__TASK STATEMENT__
Emit the data below verbatim, stripping out any pictures.
*** Begin section ***
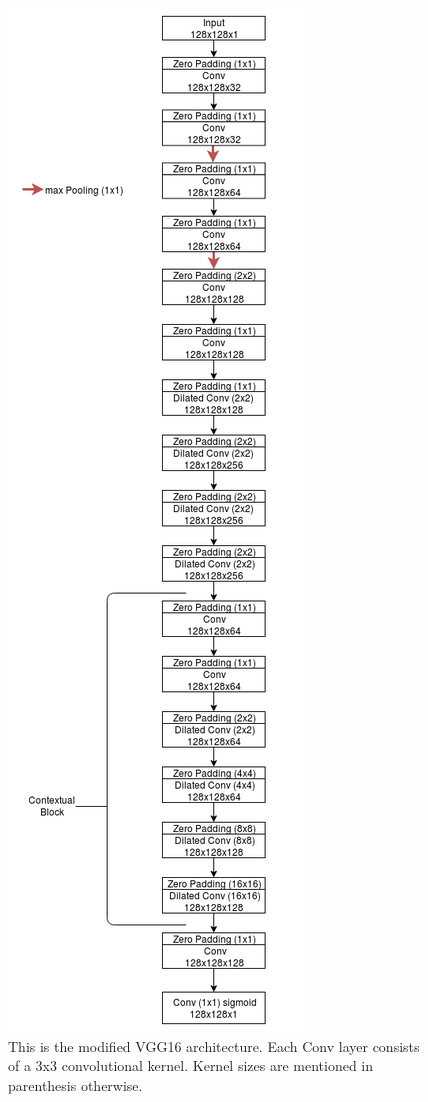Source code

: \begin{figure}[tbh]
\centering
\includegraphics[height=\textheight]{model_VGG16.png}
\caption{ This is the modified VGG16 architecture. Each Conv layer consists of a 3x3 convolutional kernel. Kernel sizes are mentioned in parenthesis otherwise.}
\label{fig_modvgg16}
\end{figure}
*** End section ***
__RESPONSE TO THIS EXERCISE__
Source code

: \begin{figure}[tbh]
\centering
\includegraphics[height=\textheight]{model_VGG16.png}
\caption{ This is the modified VGG16 architecture. Each Conv layer consists of a 3x3 convolutional kernel. Kernel sizes are mentioned in parenthesis otherwise.}
\label{fig_modvgg16}
\end{figure}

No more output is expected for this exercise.